NASA’s return to the moon got off to a rough start
Five decades later, NASA plans to return astronauts to the lunar surface. Called Artemis, after Apollo’s sister in Greek mythology, the project aims to visit a new area of the moon and collect new samples, this time with new faces behind the visor. sunshine—including the first woman and the first person of color.
Whether this plan will succeed — and whether a new moon landing will inspire a new “generation of Artemis” in space exploration, as NASA leadership hopes — remains to be seen. is still a matter of debate. The difference between Artemis and the Apollo program, which failed earlier than many expected, is certainly stark. Artemis was built on a vision of space exploration that was less precise, less flexible, and far less engaging than the vision that had launched Cernan and his predecessors. While Apollo was conceived and executed as an expensive monument to American ingenuity and the power of capitalism, its sister show reflects American politics and the power of inertia much. than.
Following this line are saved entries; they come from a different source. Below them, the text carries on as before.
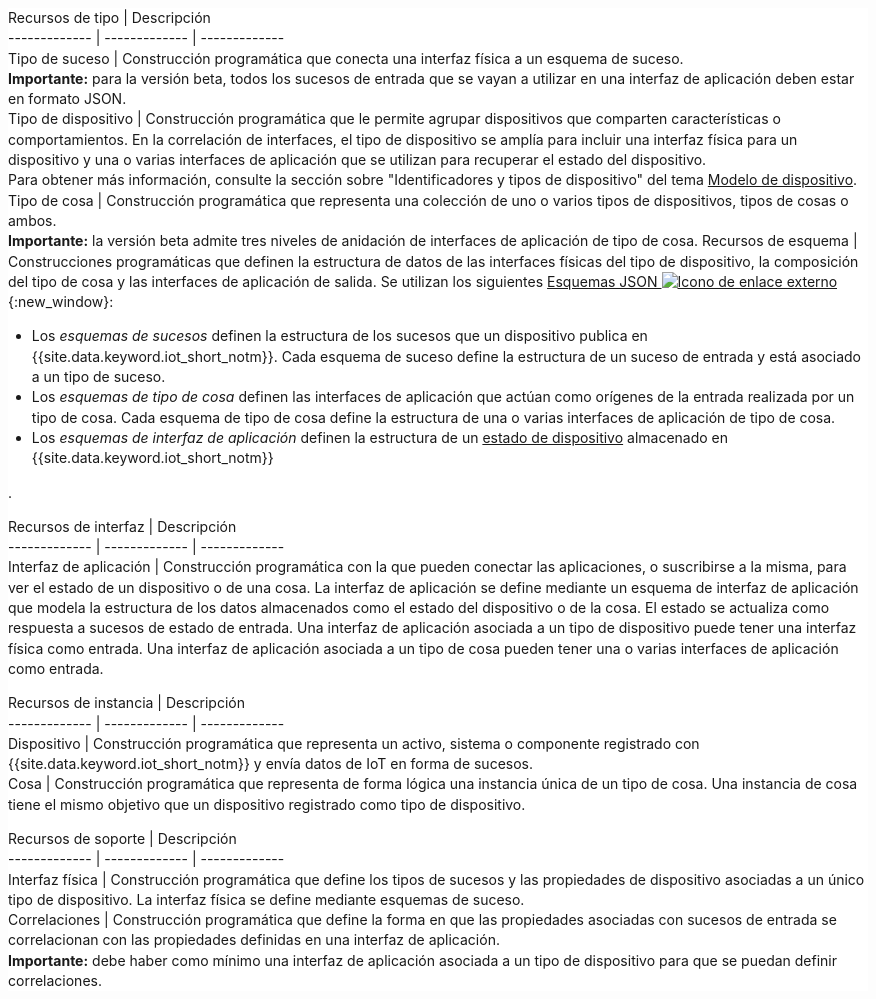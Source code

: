 Recursos de tipo                        | Descripción       
------------- | ------------- | -------------  
Tipo de suceso                         | Construcción programática que conecta una interfaz física a un esquema de suceso. </br>**Importante:** para la versión beta, todos los sucesos de entrada que se vayan a utilizar en una interfaz de aplicación deben estar en formato JSON.   
Tipo de dispositivo                         |  Construcción programática que le permite agrupar dispositivos que comparten características o comportamientos. En la correlación de interfaces, el tipo de dispositivo se amplía para incluir una interfaz física para un dispositivo y una o varias interfaces de aplicación que se utilizan para recuperar el estado del dispositivo. </br>Para obtener más información, consulte la sección sobre "Identificadores y tipos de dispositivo" del tema [Modelo de dispositivo](../reference/device_model.html#id_and_device_types).
Tipo de cosa                         | Construcción programática que representa una colección de uno o varios tipos de dispositivos, tipos de cosas o ambos. </br>**Importante:** la versión beta admite tres niveles de anidación de interfaces de aplicación de tipo de cosa.
Recursos de esquema                         |  Construcciones programáticas que definen la estructura de datos de las interfaces físicas del tipo de dispositivo, la composición del tipo de cosa y las interfaces de aplicación de salida. Se utilizan los siguientes [Esquemas JSON ![Icono de enlace externo](../../../icons/launch-glyph.svg "Icono de enlace externo")](http://json-schema.org/){:new_window}: <ul><li>Los *esquemas de sucesos* definen la estructura de los sucesos que un dispositivo publica en {{site.data.keyword.iot_short_notm}}. Cada esquema de suceso define la estructura de un suceso de entrada y está asociado a un tipo de suceso. <li>Los *esquemas de tipo de cosa* definen las interfaces de aplicación que actúan como orígenes de la entrada realizada por un tipo de cosa. Cada esquema de tipo de cosa define la estructura de una o varias interfaces de aplicación de tipo de cosa.<li>Los *esquemas de interfaz de aplicación* definen la estructura de un [estado de dispositivo](#key_concepts) almacenado en {{site.data.keyword.iot_short_notm}}</ul>.

Recursos de interfaz                        | Descripción       
------------- | ------------- | -------------  
Interfaz de aplicación | Construcción programática con la que pueden conectar las aplicaciones, o suscribirse a la misma, para ver el estado de un dispositivo o de una cosa. La interfaz de aplicación se define mediante un esquema de interfaz de aplicación que modela la estructura de los datos almacenados como el estado del dispositivo o de la cosa. El estado se actualiza como respuesta a sucesos de estado de entrada. Una interfaz de aplicación asociada a un tipo de dispositivo puede tener una interfaz física como entrada. Una interfaz de aplicación asociada a un tipo de cosa pueden tener una o varias interfaces de aplicación como entrada.

Recursos de instancia                        | Descripción       
------------- | ------------- | -------------  
Dispositivo                         | Construcción programática que representa un activo, sistema o componente registrado con {{site.data.keyword.iot_short_notm}} y envía datos de IoT en forma de sucesos.  
Cosa                         | Construcción programática que representa de forma lógica una instancia única de un tipo de cosa. Una instancia de cosa tiene el mismo objetivo que un dispositivo registrado como tipo de dispositivo.


Recursos de soporte                        | Descripción       
------------- | ------------- | -------------  
Interfaz física                         | Construcción programática que define los tipos de sucesos y las propiedades de dispositivo asociadas a un único tipo de dispositivo. La interfaz física se define mediante esquemas de suceso.   
Correlaciones                         | Construcción programática que define la forma en que las propiedades asociadas con sucesos de entrada se correlacionan con las propiedades definidas en una interfaz de aplicación. </br>**Importante:** debe haber como mínimo una interfaz de aplicación asociada a un tipo de dispositivo para que se puedan definir correlaciones.
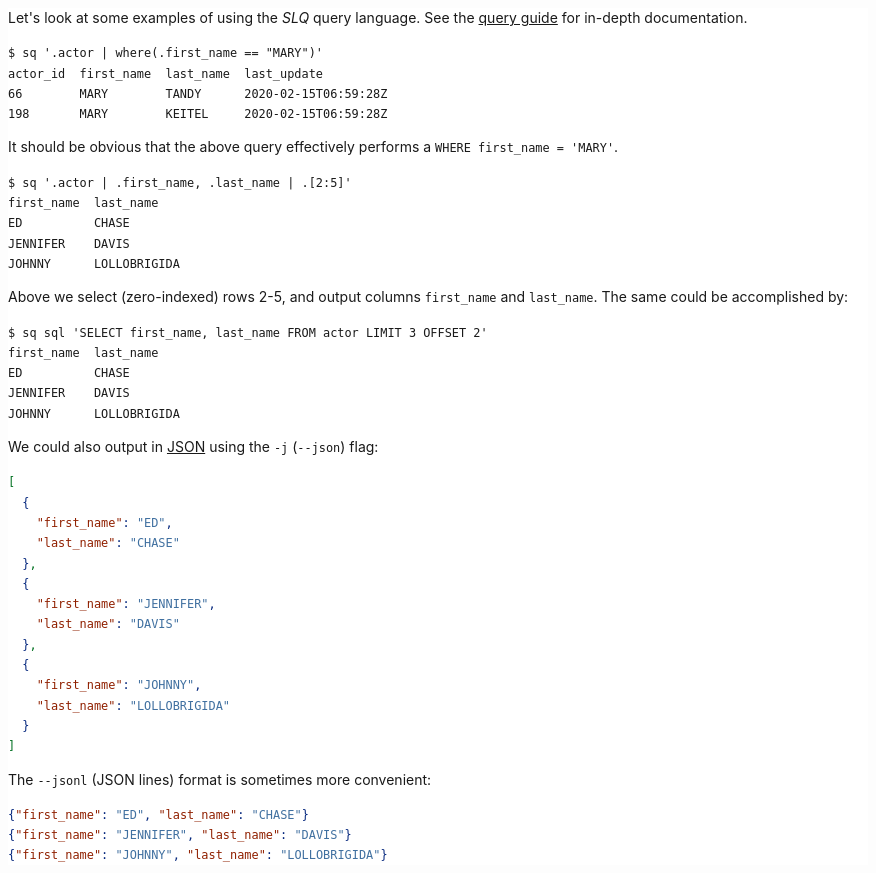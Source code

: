 Let's look at some examples of using the _SLQ_ query language. See
the [query guide](/docs/query) for in-depth documentation.

```shell
$ sq '.actor | where(.first_name == "MARY")'
actor_id  first_name  last_name  last_update
66        MARY        TANDY      2020-02-15T06:59:28Z
198       MARY        KEITEL     2020-02-15T06:59:28Z
```

It should be obvious that the above query effectively performs a `WHERE first_name = 'MARY'`.

```shell
$ sq '.actor | .first_name, .last_name | .[2:5]'
first_name  last_name
ED          CHASE
JENNIFER    DAVIS
JOHNNY      LOLLOBRIGIDA
```

Above we select (zero-indexed) rows 2-5, and output columns `first_name` and `last_name`.
The same could be accomplished by:

```shell
$ sq sql 'SELECT first_name, last_name FROM actor LIMIT 3 OFFSET 2'
first_name  last_name
ED          CHASE
JENNIFER    DAVIS
JOHNNY      LOLLOBRIGIDA
```

We could also output in [JSON](/docs/output#json) using the `-j` (`--json`) flag:

```json
[
  {
    "first_name": "ED",
    "last_name": "CHASE"
  },
  {
    "first_name": "JENNIFER",
    "last_name": "DAVIS"
  },
  {
    "first_name": "JOHNNY",
    "last_name": "LOLLOBRIGIDA"
  }
]
```

The `--jsonl` (JSON lines) format is sometimes more convenient:

```json lines
{"first_name": "ED", "last_name": "CHASE"}
{"first_name": "JENNIFER", "last_name": "DAVIS"}
{"first_name": "JOHNNY", "last_name": "LOLLOBRIGIDA"}
```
Although the official show is only three years old, elements of Artemis have been in the works for years, even decades. Its ancillary projects, spread across NASA and at partner universities across the United States, in many cases existed long before the Trump administration named the program. Its origins were difficult even before fuel problems, and two hurricanes delayed its first launch in November.
Artemis has many different purposes, serving very different groups. For some space enthusiasts, it’s simply a route back to the moon, a destination that will always loom large in our collective consciousness. For others, it represents a path to Mars. Some see Artemis as a way to regain American supremacy in space, which was most clearly lost when the space shuttle retired in 2011. Still others see it as a means of opening up. a new era of scientific discovery and invention, first made during the Apollo period but believed to have begun with the first time man looked at the moon and wondered what it was.
The project’s first mission, an unmanned test flight called Artemis 1, plunged into space at midnight on November 16. It was launched into space by the most powerful rocket ever launched, Space Launch System (SLS). Towering 15 feet higher than the Statue of Liberty, the SLS consists of an orange main barrel surrounded by white boosters making it resemble the space shuttle, its predecessor in both propulsion and programming type. After several deadlines and criticism from Congress, many in the White House and NASA’s own auditors, space exploration fans, and scientists decided to return to the moon.
But overshadowing Artemis is the uncomfortable fact that the rocket, not the lunar mission it will carry out, has long been the main goal of NASA’s human spaceflight program. Exactly where that rocket is going is always secondary, and the destination has changed many times. If something goes wrong, or if SLS is deemed too expensive or unsustainable, it’s likely that the entire lunar program will fail or at least be similarly judged. This is a shaky, uncertain start to the effort to return humans to the lunar surface for the first time in half a century—and could make that return, if it happens, a major setback. very short.
On February 1, 2003, the Texas sky flashed with what appeared to be a daytime meteor shower. Bright objects are pieces of space shuttles Colombia, which broke apart during its 28th re-entry through Earth’s atmosphere. As the nation mourned the seven crew members of the space shuttle, President George W. Bush began charting a new direction for NASA.
Artemis is rooted in that endeavor. In January 2004, less than a year after Colombia disaster, Bush announced a Vision for Space Exploration—reimagining the space program that called for the decommissioning of the space shuttles in 2011, sinking the International Space Station in 2016 and replacing them with a new program called Constellation. The constellation will include a new, configurable rocket capable of launching to the moon or even to Mars, named Ares; a new crew vehicle for low Earth orbit, called the Orion; and a new lunar lander, named Altair.